When asked whether he feels challenged by the new breed of choreographers already leaving their mark on the industry, Luke admits he constantly feels this.
“Even with those coming out of college and training at the moment, there is a huge cultural distance between us. I am working with them now and they are fabulous but I am constantly surprised by them.”
“My work at Stompin always highlighted that. There was always a difference in every year and every generation. Yet in a lot of ways dance hasn’t changed much. I don’t think it’s a rapidly evolving art form. It’s still got such strong patterns in its foundations and its traditions, and we need to be continually questioning that. Like anything, we should always question why we need to do things the way we do them, and why we feel the need to uphold these traditions.”
So where does he see his place in this creative landscape that is the Australian contemporary dance scene? And does he feel the anxiety of needing to be new?
“Every artist would feel some kind of anxiety about that” he replies unhesitatingly. “If you are someone who is creative and putting something out to an audience in a contemporary sense, you are always kind of grappling with the anxiety of that.”
“For me it’s not about being successful, or that kind of ambition having a value behind it.
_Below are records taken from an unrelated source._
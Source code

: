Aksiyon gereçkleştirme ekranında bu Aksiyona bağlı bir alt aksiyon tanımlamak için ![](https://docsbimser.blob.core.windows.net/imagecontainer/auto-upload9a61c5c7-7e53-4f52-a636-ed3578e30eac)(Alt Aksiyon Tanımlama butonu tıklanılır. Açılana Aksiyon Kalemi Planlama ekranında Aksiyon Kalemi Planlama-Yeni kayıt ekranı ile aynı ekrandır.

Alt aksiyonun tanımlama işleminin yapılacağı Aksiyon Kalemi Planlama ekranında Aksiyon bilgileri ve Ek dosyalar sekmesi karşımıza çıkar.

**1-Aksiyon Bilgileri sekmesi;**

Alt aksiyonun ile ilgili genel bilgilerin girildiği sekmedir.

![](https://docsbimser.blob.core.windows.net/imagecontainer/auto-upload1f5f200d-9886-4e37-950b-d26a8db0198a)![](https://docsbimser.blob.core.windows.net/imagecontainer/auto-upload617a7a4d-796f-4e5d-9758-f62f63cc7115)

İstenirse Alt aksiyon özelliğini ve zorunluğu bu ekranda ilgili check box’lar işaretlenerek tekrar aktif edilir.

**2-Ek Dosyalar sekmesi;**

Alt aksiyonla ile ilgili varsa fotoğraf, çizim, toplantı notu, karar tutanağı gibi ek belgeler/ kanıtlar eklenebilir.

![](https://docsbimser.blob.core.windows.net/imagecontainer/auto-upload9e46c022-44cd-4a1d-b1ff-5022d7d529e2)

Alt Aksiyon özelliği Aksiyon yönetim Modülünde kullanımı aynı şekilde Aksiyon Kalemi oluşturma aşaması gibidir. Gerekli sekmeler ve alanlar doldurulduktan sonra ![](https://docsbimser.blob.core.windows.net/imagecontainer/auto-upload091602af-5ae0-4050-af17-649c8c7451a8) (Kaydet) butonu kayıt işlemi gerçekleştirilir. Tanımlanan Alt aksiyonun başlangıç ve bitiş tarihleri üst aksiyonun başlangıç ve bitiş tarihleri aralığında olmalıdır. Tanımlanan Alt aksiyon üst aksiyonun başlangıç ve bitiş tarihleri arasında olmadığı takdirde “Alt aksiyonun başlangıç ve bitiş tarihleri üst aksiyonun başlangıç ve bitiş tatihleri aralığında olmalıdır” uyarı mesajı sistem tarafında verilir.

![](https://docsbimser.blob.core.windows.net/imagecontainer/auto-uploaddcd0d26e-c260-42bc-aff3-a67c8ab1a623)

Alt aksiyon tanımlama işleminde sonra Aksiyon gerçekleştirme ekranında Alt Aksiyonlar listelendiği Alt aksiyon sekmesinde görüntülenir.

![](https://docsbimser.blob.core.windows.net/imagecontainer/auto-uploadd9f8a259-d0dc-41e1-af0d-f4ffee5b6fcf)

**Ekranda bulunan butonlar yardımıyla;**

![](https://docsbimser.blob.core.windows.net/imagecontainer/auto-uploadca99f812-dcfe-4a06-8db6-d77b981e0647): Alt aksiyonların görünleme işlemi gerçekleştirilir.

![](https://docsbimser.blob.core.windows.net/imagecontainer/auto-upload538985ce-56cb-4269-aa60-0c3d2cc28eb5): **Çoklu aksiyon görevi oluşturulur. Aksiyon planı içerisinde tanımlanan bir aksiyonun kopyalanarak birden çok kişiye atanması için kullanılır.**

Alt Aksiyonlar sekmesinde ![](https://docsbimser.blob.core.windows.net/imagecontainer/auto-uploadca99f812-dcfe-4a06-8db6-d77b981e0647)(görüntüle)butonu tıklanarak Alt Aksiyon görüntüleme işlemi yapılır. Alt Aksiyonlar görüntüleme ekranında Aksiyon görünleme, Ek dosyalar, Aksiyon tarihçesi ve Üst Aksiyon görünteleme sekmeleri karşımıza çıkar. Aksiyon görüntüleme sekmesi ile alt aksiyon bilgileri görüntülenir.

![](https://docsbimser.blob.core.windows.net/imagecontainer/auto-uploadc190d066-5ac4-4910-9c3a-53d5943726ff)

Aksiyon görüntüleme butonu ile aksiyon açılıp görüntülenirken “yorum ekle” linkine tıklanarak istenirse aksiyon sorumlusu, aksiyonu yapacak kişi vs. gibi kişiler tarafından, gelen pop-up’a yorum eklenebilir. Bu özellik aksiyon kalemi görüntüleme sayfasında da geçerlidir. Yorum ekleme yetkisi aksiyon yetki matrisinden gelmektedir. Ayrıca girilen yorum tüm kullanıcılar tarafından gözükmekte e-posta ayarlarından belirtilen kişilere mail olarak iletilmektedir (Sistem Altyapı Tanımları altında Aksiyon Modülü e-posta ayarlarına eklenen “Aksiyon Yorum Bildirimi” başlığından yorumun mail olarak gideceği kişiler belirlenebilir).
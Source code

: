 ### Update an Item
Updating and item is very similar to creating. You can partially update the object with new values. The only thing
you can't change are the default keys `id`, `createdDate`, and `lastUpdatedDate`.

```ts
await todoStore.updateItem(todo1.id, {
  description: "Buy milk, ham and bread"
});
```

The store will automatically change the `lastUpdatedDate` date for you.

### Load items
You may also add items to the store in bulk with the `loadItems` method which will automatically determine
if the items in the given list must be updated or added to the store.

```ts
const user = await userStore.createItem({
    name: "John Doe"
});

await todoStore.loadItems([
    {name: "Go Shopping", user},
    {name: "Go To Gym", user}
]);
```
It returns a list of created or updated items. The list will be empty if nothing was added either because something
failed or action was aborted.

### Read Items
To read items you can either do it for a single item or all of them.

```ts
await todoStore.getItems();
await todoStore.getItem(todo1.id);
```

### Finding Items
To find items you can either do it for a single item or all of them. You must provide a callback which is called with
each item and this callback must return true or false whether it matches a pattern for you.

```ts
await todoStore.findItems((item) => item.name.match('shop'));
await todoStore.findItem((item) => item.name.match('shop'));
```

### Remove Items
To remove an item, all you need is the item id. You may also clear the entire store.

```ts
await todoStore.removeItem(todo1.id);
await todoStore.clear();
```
It’s more about a desire to create and you do have to push a little and carve that out and set it right for yourself, otherwise it does really float away.”
The current work NOW NOW NOW took two years to create and will be performed for five nights. This is something that clearly irks Luke George. So what happens after that? Does he start immediately on the next work?
“I was thinking about this just the other night" he admits. "What if someone came and saw the work and loved what I did so much, they wanted to commission me to make a new work for them. What would I say? Maybe I could say something like –‘I don’t want to make a new work now! This is the new work! I need to stay in this moment a while longer’. You see that kind of creative fatigue in yourself when you are pushing things out because you think that’s expected of you…”
“And when you make something, expecting it to be picked up and toured, but it doesn’t happen, then that’s a long journey. I went through that and it was really tough. Last year when I wasn’t getting any funding, I thought this just sucks! How can I possibly keep going?”
“And then I realised, you just need to let go of any expectations like this, and just keep creating. Make what you want to make, and even if you don’t get funding, do what you can do, and perform where you can perform.”